Die Bilder, die sich in Sophies Kopf drängen, sind schrecklich. Sie stimmte zu, einige davon mit ihnen zu teilen Die Post. Indem wir aus Sicherheitsgründen anonym bleiben. Tatsächlich haben mehrere seiner europäischen Kollegen, die von humanitären Einsätzen in Gaza zurückkehrten, wegen ihres Engagements Morddrohungen und Einschüchterungen erhalten.

„Lass mich gehen“

„Alle sind in einem großen Raum, es gibt keine separaten Boxen. Man steigt über die Verwundeten und die Blutlachen hinweg und tut das Dringendste.“ Sophie beschreibt die Notaufnahme des letzten Gazoui-Krankenhauses, in dem sie operiert hat. Inmitten des Stöhnens der Sterbenden ohne Betäubung, der Gebete von Patienten, die manchmal lebend amputiert werden müssen, und der Kinder, die ihre Betreuer anflehen, ihren Bruder oder ihre Mutter zu retten. Unter den Schreien und Tränen auch derer, die ihre Lieben verloren haben. Die Leichenhalle ist gleich nebenan.

„In Gaza müssen wir immer Entscheidungen treffen.“ Als sie sich um Ibrahim, 11 Jahre alt, Moussa, 6 Jahre alt, und Nour, 14 Jahre alt, kümmert, ist Sophie gerade in der Enklave angekommen. Sie hatte gerade noch Zeit, ihren Koffer – in dem israelische Soldaten an Kontrollpunkten Medikamente und medizinische Ausrüstung beschlagnahmt hatten – in ihrem Krankenzimmer abzustellen. Ibrahim ist voller Schmutz und Blut und bewusstlos. Dem Kind wurde durch eine Bombenexplosion der Bauch aufgeschlitzt, seine Eingeweide liegen außerhalb seines kleinen Körpers. Sein Bruder Moussa ist wach, auch sein Magen ist teilweise geöffnet. An ihrer Seite ist ihr Cousin Nour bewusst und ruhig. Allerdings wurde ihm eines der Beine abgerissen. Ein Stück seines Oberschenkelknochens ist von einigen Hauttrümmern, zerfetzten Muskeln und Blut umgeben.
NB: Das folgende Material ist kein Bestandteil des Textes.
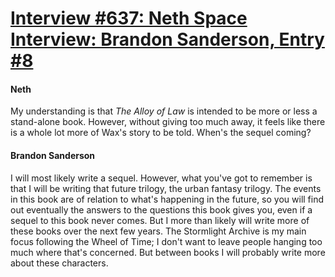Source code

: # [Interview #637: Neth Space Interview: Brandon Sanderson, Entry #8](https://www.theoryland.com/intvmain.php?i=637#8)

#### Neth

My understanding is that
*The Alloy of Law*
is intended to be more or less a stand-alone book. However, without giving too much away, it feels like there is a whole lot more of Wax's story to be told. When's the sequel coming?

#### Brandon Sanderson

I will most likely write a sequel. However, what you've got to remember is that I will be writing that future trilogy, the urban fantasy trilogy. The events in this book are of relation to what's happening in the future, so you will find out eventually the answers to the questions this book gives you, even if a sequel to this book never comes. But I more than likely will write more of these books over the next few years. The Stormlight Archive is my main focus following the Wheel of Time; I don't want to leave people hanging too much where that's concerned. But between books I will probably write more about these characters.

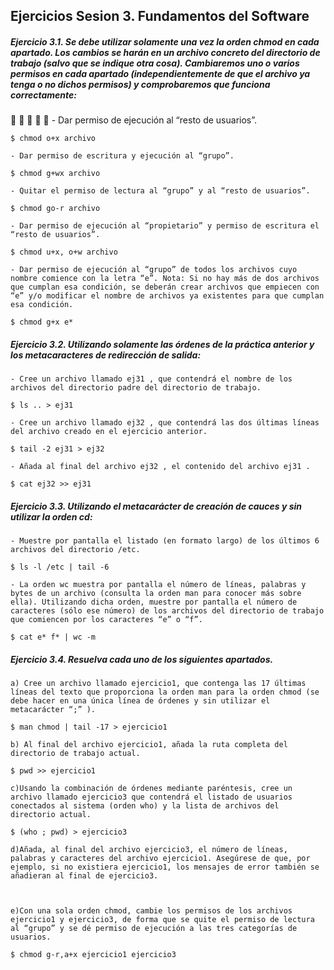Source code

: ## Ejercicios Sesion 3. Fundamentos del Software

##### Ejercicio 3.1. Se debe utilizar solamente una vez la orden chmod en cada apartado. Los cambios se harán en un archivo concreto del directorio de trabajo (salvo que se indique otra cosa). Cambiaremos uno o varios permisos en cada apartado (independientemente de que el archivo ya tenga o no dichos permisos) y comprobaremos que funciona correctamente:
􏰆 􏰆 􏰆 􏰆 􏰆
	- Dar permiso de ejecución al “resto de usuarios”.

	$ chmod o+x archivo

	- Dar permiso de escritura y ejecución al “grupo”.

	$ chmod g+wx archivo

	- Quitar el permiso de lectura al “grupo” y al “resto de usuarios”.

	$ chmod go-r archivo

	- Dar permiso de ejecución al “propietario” y permiso de escritura el “resto de usuarios”.

	$ chmod u+x, o+w archivo

	- Dar permiso de ejecución al “grupo” de todos los archivos cuyo nombre comience con la letra “e”. Nota: Si no hay más de dos archivos que cumplan esa condición, se deberán crear archivos que empiecen con “e” y/o modificar el nombre de archivos ya existentes para que cumplan esa condición.

	$ chmod g+x e*


##### Ejercicio 3.2. Utilizando solamente las órdenes de la práctica anterior y los metacaracteres de redirección de salida:
	- Cree un archivo llamado ej31 , que contendrá el nombre de los archivos del directorio padre del directorio de trabajo.

	$ ls .. > ej31

	- Cree un archivo llamado ej32 , que contendrá las dos últimas líneas del archivo creado en el ejercicio anterior.

	$ tail -2 ej31 > ej32

	- Añada al final del archivo ej32 , el contenido del archivo ej31 .
	
    $ cat ej32 >> ej31

##### Ejercicio 3.3. Utilizando el metacarácter de creación de cauces y sin utilizar la orden cd:
	- Muestre por pantalla el listado (en formato largo) de los últimos 6 archivos del directorio /etc.

	$ ls -l /etc | tail -6

	- La orden wc muestra por pantalla el número de líneas, palabras y bytes de un archivo (consulta la orden man para conocer más sobre ella). Utilizando dicha orden, muestre por pantalla el número de caracteres (sólo ese número) de los archivos del directorio de trabajo que comiencen por los caracteres “e” o “f”.
	
    $ cat e* f* | wc -m


##### Ejercicio 3.4. Resuelva cada uno de los siguientes apartados.
	a) Cree un archivo llamado ejercicio1, que contenga las 17 últimas líneas del texto que proporciona la orden man para la orden chmod (se debe hacer en una única línea de órdenes y sin utilizar el metacarácter “;” ).
    
    $ man chmod | tail -17 > ejercicio1
    
    b) Al final del archivo ejercicio1, añada la ruta completa del directorio de trabajo actual.
    
    $ pwd >> ejercicio1
    
    c)Usando la combinación de órdenes mediante paréntesis, cree un archivo llamado ejercicio3 que contendrá el listado de usuarios conectados al sistema (orden who) y la lista de archivos del directorio actual.
    
    $ (who ; pwd) > ejercicio3
    
    d)Añada, al final del archivo ejercicio3, el número de líneas, palabras y caracteres del archivo ejercicio1. Asegúrese de que, por ejemplo, si no existiera ejercicio1, los mensajes de error también se añadieran al final de ejercicio3.
    
    
    
    e)Con una sola orden chmod, cambie los permisos de los archivos ejercicio1 y ejercicio3, de forma que se quite el permiso de lectura al “grupo” y se dé permiso de ejecución a las tres categorías de usuarios.
    
    $ chmod g-r,a+x ejercicio1 ejercicio3
    
    
    
    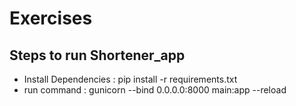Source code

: # Exercises

## Steps to run Shortener_app

* Install Dependencies : pip install -r requirements.txt
* run command : gunicorn --bind 0.0.0.0:8000 main:app --reload

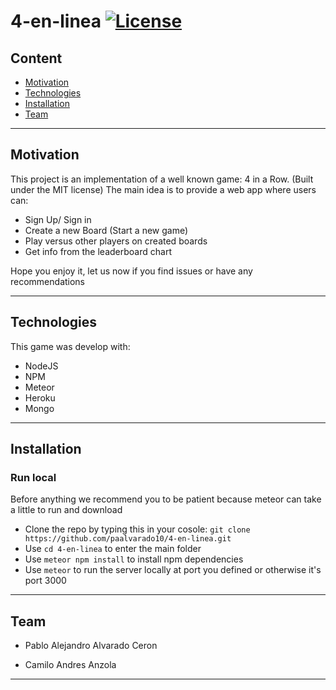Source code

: # 4-en-linea [![License](http://img.shields.io/:license-mit-blue.svg?style=flat-square)](http://badges.mit-license.org)



## Content

- [Motivation](#motivation)
- [Technologies](#technologies)
- [Installation](#installation)
- [Team](#team)

---

## Motivation

This project is an implementation of a well known game: 4 in a Row. (Built under the MIT license)
The main idea is to provide a web app where users can:

- Sign Up/ Sign in
- Create a new Board (Start a new game)
- Play versus other players on created boards 
- Get info from the leaderboard chart 

Hope you enjoy it, let us now if you find issues or have any recommendations

---

## Technologies

This game was develop with:

- NodeJS
- NPM
- Meteor
- Heroku
- Mongo

---

## Installation


### Run local

Before anything we recommend you to be patient because meteor can take a little to run and download 

- Clone the repo by typing this in your cosole: `git clone https://github.com/paalvarado10/4-en-linea.git`
- Use `cd 4-en-linea` to enter the main folder
- Use `meteor npm install` to install npm dependencies
- Use `meteor` to run the server locally at port you defined or otherwise it's port 3000 

---

## Team

- Pablo Alejandro Alvarado Ceron 

- Camilo Andres Anzola


---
An diesem Tag gab es drei verletzte Kinder, aber nur zwei Operationssäle. Nour, der die Diskussion der Ärzte hörte, sagte dann zu ihnen: „Lass mich gehen und meine Cousins ​​retten. Ich habe keine Familie mehr. Was soll ich tun, allein in Gaza und mit einem fehlenden Bein? Sophie und ihren Kollegen gelang es, Ibrahim und Moussa zu retten. Nour starb wenige Stunden später an den Folgen eines hämorrhagischen Schocks und eines „Crush-Syndroms“.

Von einem Hund gefressen

Sophie erinnert sich auch an Ahmad, 11 Jahre alt. An seinen Rucksack geklammert, gefroren und stumm, obwohl das Blut an seinen Füßen tropft, weigert sich das Kind, den Krankenwagen zu verlassen. Durch das Drängen der Betreuer brach er schließlich sein Schweigen. Wenn er seine Tasche nicht loslassen will, dann deshalb, weil sie die zerstückelten Überreste seines zwölfjährigen Bruders Mohamad enthält, die er selbst aufgesammelt hat. Ahmad und Mohamad spielten auf ihren Fahrrädern, als die israelischen Bomben fielen.

Sophie kümmerte sich auch um Omar, 6 Jahre alt. Das Kind war zu Hause bei seiner Mutter und seiner Schwester, als ein israelischer Soldat die Tür aufbrach. Ihre Mutter erzählte dem Arzt die Szene: Sie rannte mit ihrem Sohn und ihrer neunjährigen Tochter in das Zimmer, um Zuflucht zu suchen. Dort steht sie einem Hund gegenüber, einem amerikanischen Bully. Der Hund reißt Omar aus den Armen seiner Mutter, die der Soldat daraufhin mit dem Gewehrkolben niederschlägt, und flüchtet, das Kind hinter sich herziehend. Wenig später bringt ein anderer Soldat Omar nach Hause. Bewusstlos und blutüberströmt wurde der Kleine in eine Kiste im Gefängnis gesteckt. Er lebt. Aber sein vom Hund abgerissenes Gesäß ist eine Mischung aus Fleisch und zerschmetterten Knochen. Sophie und ihre Kollegen operierten Omar dreieinhalb Stunden lang im Licht von Mobiltelefonen. Das Kind wurde gerettet. Doch er leidet an einer schweren posttraumatischen Belastungsstörung und kann sein Wasserlassen nicht mehr kontrollieren.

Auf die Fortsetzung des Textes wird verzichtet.